A change of paradigm is no small thing, and this change is going hand in hand with networks of computers, storming into a model that invites the social sphere to imitate it. Networks of people, machines, and, chiefly, changes in the distribution of power. What are the founding and genetic characteristics of this transformation? In emulating the net, social, creative, productive and critical processes search for better conditions for their proliferation; new tools, innovative methods and elements of original organisation. How do we distinguish what is new, radically new, from mere market trends? How do we distinguish what we have to nurture (what makes the network inside the network) and what we have to discard (what’s inside the network that destroys the network)?

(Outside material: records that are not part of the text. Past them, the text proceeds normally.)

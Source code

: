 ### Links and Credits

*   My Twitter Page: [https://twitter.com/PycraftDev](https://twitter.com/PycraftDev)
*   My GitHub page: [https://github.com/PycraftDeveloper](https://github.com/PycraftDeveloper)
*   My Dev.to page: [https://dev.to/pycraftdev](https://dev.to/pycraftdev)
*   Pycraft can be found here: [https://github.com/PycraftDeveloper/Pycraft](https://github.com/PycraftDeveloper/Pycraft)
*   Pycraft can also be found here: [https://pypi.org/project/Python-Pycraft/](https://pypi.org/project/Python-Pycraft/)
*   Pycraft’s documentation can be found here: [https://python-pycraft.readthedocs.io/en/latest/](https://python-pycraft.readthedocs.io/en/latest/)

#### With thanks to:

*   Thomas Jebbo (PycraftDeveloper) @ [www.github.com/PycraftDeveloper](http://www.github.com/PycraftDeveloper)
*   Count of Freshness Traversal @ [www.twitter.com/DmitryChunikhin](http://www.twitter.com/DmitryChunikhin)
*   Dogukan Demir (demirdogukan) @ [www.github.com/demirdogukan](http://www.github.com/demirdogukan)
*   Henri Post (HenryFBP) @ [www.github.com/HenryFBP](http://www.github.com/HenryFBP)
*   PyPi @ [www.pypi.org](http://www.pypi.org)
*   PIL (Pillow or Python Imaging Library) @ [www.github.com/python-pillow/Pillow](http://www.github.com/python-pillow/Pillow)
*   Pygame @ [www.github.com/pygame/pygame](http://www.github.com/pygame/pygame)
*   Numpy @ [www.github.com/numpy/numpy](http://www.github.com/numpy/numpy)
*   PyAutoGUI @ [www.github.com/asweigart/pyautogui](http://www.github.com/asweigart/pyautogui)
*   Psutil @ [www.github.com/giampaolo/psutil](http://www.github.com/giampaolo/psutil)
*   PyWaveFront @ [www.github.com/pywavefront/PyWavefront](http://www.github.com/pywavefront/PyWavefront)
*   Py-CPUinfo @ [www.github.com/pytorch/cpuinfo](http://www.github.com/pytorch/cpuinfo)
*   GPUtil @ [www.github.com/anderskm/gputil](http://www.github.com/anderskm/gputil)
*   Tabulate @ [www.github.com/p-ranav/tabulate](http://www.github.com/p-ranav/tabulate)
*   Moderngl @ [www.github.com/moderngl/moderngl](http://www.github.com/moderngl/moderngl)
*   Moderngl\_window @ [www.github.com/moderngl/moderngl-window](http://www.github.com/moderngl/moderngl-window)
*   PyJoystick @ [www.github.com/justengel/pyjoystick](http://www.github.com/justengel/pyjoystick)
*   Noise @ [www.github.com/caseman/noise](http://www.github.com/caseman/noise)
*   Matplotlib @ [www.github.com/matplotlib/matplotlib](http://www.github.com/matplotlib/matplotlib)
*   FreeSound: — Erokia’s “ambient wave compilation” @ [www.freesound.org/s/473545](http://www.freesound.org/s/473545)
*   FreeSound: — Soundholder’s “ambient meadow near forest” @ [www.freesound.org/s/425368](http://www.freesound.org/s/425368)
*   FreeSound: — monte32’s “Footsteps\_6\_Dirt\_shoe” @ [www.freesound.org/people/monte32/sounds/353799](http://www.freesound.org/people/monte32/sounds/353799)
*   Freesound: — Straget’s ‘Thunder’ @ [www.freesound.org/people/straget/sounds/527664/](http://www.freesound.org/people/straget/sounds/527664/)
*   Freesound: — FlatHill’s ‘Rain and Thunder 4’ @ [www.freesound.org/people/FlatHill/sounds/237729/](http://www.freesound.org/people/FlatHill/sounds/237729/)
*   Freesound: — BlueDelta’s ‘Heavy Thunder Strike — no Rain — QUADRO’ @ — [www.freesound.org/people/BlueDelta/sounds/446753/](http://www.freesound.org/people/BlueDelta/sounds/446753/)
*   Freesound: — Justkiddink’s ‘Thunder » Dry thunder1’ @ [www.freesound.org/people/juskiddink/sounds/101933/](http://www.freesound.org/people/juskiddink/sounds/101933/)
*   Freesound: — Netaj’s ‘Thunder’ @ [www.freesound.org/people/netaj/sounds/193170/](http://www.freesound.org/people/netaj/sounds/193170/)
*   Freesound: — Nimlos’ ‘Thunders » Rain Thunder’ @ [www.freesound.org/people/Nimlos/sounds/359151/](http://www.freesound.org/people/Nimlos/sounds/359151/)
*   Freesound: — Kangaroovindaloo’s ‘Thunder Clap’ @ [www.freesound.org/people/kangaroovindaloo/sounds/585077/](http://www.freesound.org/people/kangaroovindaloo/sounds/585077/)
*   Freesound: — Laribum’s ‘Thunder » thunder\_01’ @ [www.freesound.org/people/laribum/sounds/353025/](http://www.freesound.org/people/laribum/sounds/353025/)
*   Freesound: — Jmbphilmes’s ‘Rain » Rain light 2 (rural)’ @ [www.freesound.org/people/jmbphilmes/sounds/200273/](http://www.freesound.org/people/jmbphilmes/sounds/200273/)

Geert Lovink. The Politics of Designing Masks: Internet Culture after Snowden
What options do we have now that doubts hang over the radical transparency of the protection against surveillance? This lecture offers a general panoramic view of the activist and artistic strategies over the last two years, developed in response to the Edward Snowden revelations. Against the widespread depression of hackers, artists have become involved in a broad array of experiments to speak out against surveillance and Internet control. What can we learn from the tragic story of Anonymous? Why are so many people suspicious of the anonymous browser Tor? Julian Assange could, with difficulty, be a model: what went wrong? Could art represent some way out of all this?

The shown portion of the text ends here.